[Rendered images with source text]
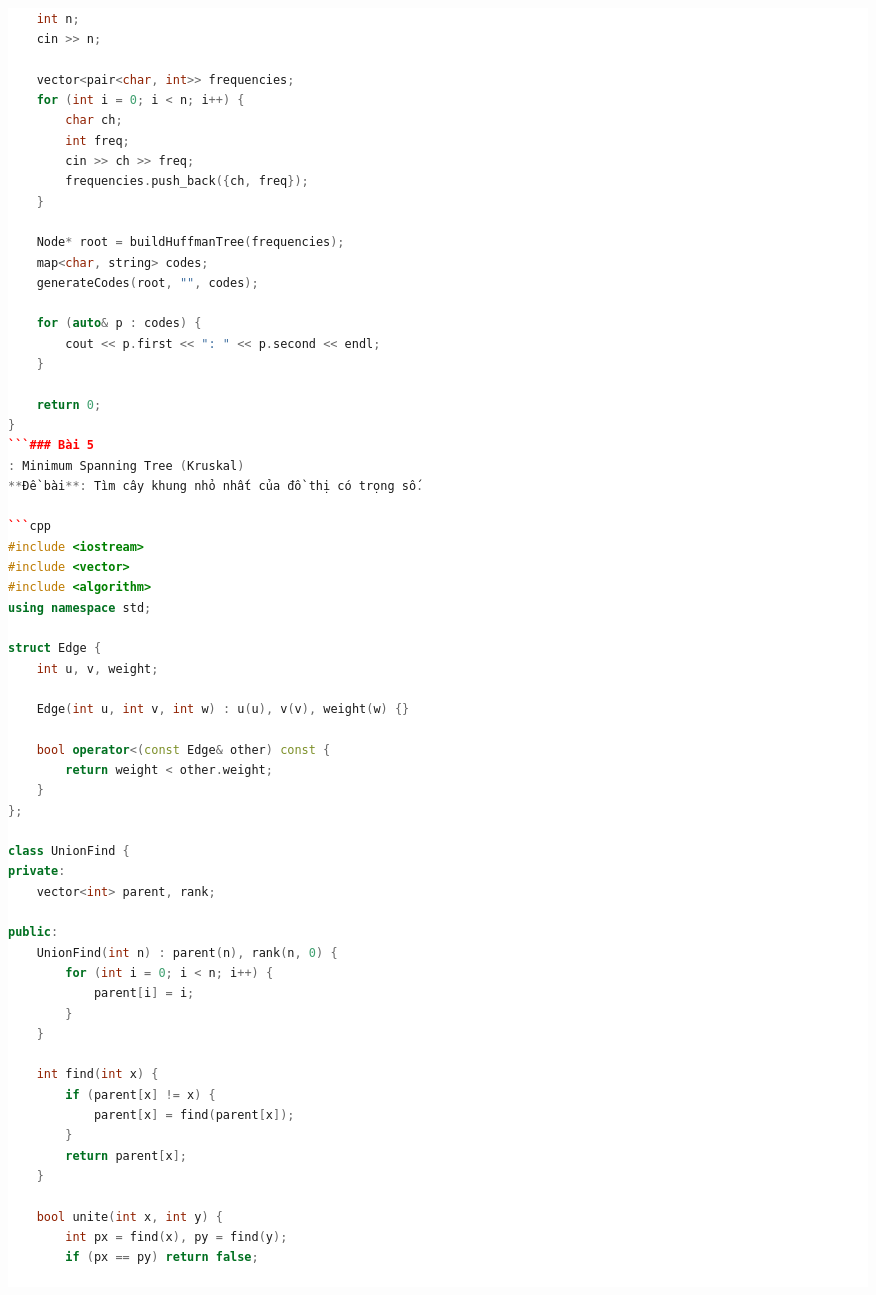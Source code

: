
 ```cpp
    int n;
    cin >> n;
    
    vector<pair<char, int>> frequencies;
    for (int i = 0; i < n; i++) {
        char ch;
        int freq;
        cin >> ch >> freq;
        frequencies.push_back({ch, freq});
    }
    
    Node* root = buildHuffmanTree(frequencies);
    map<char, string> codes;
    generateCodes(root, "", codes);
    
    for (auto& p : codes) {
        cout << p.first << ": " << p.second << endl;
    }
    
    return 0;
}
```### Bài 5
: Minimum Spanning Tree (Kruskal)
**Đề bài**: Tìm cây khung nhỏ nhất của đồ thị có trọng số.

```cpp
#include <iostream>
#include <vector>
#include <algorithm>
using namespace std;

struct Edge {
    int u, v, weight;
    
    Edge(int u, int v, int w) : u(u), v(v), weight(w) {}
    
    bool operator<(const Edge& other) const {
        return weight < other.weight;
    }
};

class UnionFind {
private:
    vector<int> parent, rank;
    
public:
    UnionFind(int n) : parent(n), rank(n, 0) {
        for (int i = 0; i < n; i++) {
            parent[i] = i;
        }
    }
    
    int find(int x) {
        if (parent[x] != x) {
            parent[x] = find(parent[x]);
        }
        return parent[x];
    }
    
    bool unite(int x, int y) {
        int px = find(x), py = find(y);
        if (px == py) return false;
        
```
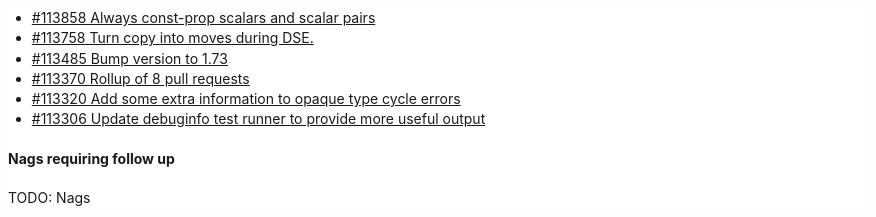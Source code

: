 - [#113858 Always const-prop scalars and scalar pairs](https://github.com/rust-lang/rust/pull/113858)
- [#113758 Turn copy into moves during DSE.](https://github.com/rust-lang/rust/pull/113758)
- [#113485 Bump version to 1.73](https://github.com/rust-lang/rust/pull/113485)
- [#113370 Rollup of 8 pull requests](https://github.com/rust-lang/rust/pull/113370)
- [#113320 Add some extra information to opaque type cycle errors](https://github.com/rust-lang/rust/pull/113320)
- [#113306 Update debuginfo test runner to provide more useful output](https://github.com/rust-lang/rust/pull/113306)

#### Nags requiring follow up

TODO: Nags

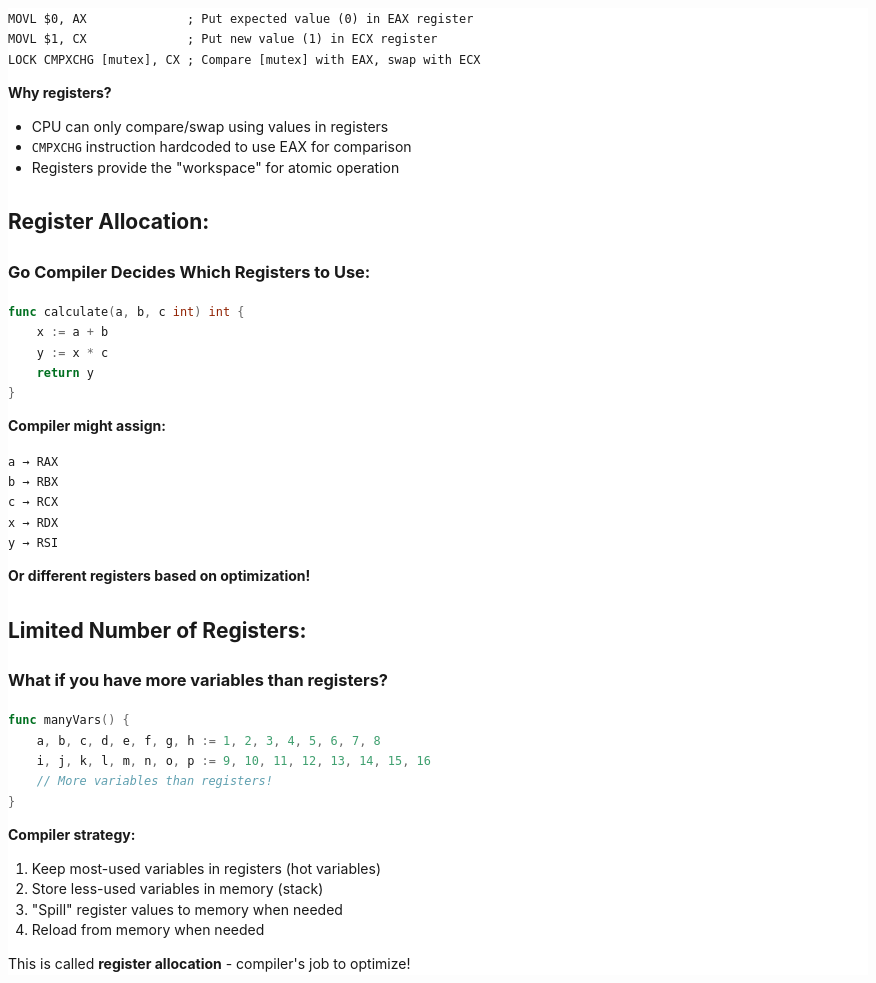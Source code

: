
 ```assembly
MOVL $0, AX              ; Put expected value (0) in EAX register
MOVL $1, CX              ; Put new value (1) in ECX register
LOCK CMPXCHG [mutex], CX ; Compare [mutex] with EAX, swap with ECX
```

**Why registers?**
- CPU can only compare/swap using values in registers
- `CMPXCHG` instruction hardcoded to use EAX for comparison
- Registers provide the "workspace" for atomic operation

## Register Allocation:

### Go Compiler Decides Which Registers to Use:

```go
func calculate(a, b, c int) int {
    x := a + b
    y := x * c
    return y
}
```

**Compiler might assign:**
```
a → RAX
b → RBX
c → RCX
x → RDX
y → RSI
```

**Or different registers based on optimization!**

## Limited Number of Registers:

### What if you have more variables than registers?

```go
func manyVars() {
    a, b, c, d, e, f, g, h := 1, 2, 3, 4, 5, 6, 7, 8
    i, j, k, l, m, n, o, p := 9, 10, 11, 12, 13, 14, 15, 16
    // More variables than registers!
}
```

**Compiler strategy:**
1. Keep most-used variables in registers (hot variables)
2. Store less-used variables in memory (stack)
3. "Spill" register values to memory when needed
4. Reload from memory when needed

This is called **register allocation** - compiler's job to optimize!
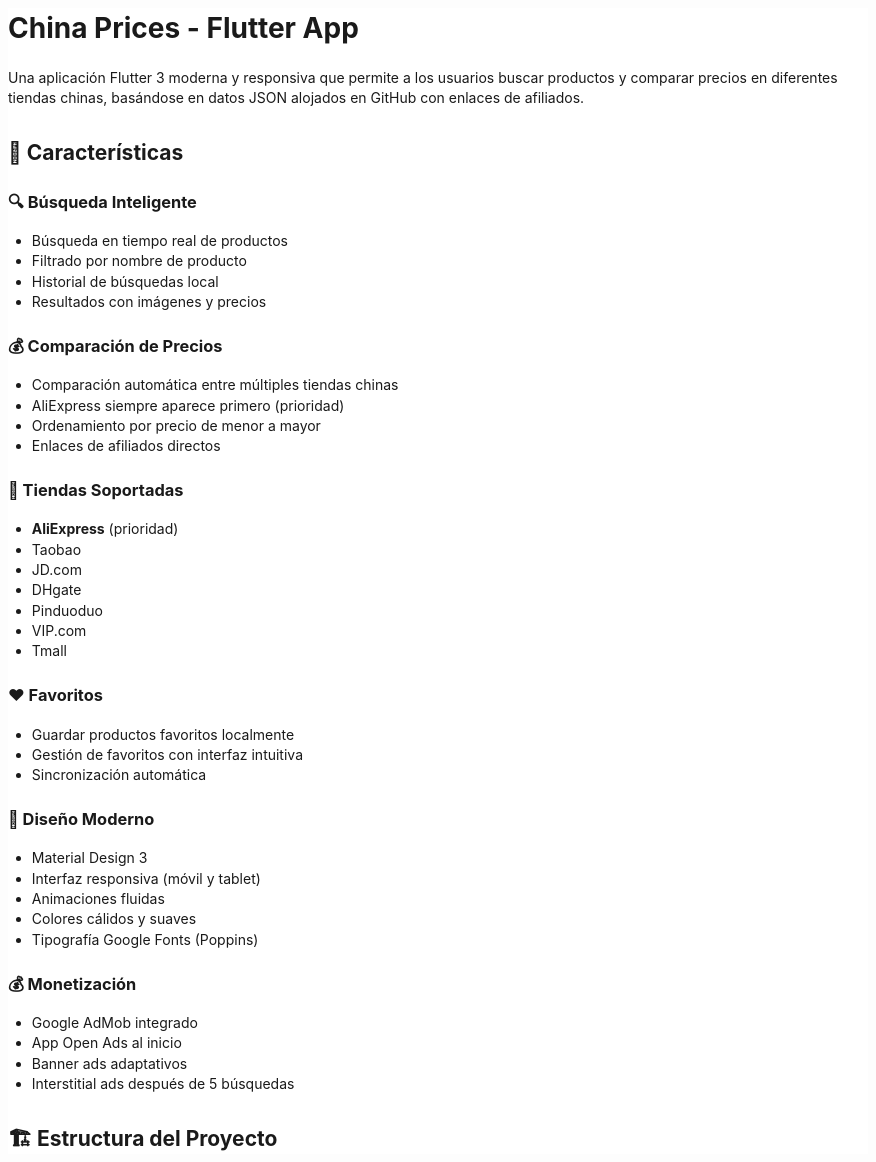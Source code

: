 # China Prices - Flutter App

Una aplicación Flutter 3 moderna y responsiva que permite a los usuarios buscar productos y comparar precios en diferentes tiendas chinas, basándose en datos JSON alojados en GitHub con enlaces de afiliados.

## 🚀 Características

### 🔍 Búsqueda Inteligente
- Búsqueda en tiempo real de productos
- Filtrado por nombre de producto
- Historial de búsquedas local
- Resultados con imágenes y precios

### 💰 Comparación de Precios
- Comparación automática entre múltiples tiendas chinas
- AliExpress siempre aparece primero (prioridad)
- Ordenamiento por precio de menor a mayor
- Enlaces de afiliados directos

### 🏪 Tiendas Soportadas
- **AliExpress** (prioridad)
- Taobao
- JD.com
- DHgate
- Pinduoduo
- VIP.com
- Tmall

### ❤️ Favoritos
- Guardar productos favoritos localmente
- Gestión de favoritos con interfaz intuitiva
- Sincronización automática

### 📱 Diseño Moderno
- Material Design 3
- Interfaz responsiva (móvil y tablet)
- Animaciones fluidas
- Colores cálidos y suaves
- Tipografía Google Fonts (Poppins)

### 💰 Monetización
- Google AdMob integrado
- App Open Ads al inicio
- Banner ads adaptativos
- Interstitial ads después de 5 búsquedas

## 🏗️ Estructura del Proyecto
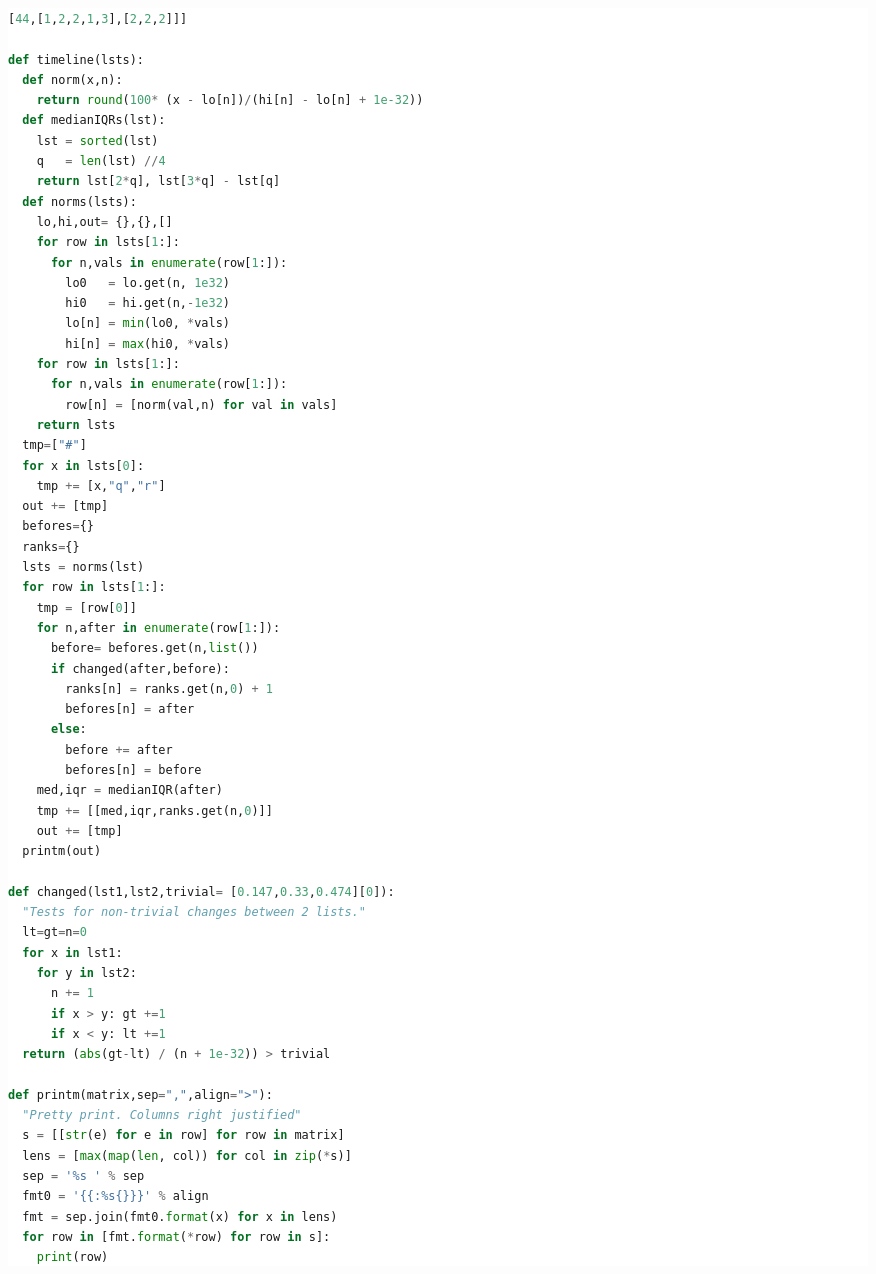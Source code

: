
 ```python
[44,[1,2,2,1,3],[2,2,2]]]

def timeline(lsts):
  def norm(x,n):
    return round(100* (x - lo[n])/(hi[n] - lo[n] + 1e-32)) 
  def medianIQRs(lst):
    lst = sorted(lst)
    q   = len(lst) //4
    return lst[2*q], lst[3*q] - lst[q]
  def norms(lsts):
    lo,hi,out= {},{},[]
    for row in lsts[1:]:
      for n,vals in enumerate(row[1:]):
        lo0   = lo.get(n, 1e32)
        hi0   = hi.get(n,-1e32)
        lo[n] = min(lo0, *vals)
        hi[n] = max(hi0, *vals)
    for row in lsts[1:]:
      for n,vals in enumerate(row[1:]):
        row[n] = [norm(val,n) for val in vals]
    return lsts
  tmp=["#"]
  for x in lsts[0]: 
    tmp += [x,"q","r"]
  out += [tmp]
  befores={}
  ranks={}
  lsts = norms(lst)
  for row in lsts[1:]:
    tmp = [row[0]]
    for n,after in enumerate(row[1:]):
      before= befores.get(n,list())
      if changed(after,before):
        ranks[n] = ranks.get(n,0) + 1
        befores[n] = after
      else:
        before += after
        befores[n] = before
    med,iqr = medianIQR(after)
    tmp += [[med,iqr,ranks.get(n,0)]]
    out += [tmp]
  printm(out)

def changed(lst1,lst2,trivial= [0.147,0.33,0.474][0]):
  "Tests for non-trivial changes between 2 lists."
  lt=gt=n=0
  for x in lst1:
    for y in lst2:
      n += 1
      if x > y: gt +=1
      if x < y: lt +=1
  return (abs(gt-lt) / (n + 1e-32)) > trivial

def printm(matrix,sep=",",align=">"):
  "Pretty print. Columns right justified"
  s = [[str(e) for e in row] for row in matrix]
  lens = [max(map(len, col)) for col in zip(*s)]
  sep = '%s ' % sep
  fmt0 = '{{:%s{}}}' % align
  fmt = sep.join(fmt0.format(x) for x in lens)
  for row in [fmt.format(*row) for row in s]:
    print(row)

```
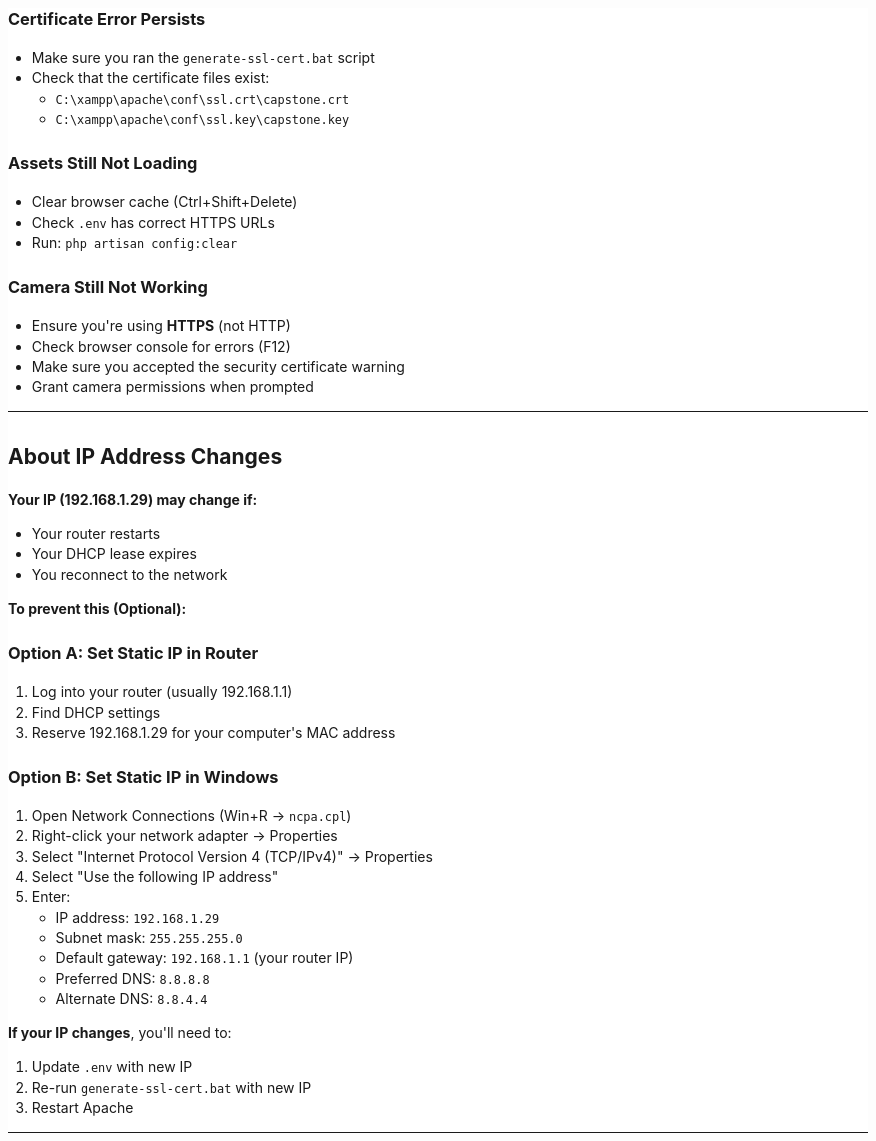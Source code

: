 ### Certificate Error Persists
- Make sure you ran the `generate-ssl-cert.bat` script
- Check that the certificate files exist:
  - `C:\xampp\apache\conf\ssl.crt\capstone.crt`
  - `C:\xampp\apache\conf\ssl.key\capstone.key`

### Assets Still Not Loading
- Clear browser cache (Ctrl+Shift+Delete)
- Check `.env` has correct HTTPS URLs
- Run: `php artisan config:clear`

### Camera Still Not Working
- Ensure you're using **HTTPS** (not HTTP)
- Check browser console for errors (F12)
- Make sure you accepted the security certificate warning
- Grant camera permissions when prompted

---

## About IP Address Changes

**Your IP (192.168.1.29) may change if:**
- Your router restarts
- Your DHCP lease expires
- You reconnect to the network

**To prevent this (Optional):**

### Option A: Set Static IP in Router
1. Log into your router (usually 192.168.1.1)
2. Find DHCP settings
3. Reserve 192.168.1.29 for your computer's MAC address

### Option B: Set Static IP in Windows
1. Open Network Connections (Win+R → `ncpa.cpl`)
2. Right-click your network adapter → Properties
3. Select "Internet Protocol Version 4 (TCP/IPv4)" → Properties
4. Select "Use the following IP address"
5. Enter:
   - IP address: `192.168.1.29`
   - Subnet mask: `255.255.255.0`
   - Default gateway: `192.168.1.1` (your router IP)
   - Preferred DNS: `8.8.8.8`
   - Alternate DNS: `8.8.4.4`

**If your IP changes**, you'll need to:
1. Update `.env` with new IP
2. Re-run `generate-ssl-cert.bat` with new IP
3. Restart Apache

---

## Task brief
Only the lines from the one containing "(your router IP)" to the end of the data should be printed, exactly as they stand.

## Answer to the exercise
   - Default gateway: `192.168.1.1` (your router IP)
   - Preferred DNS: `8.8.8.8`
   - Alternate DNS: `8.8.4.4`

**If your IP changes**, you'll need to:
1. Update `.env` with new IP
2. Re-run `generate-ssl-cert.bat` with new IP
3. Restart Apache

---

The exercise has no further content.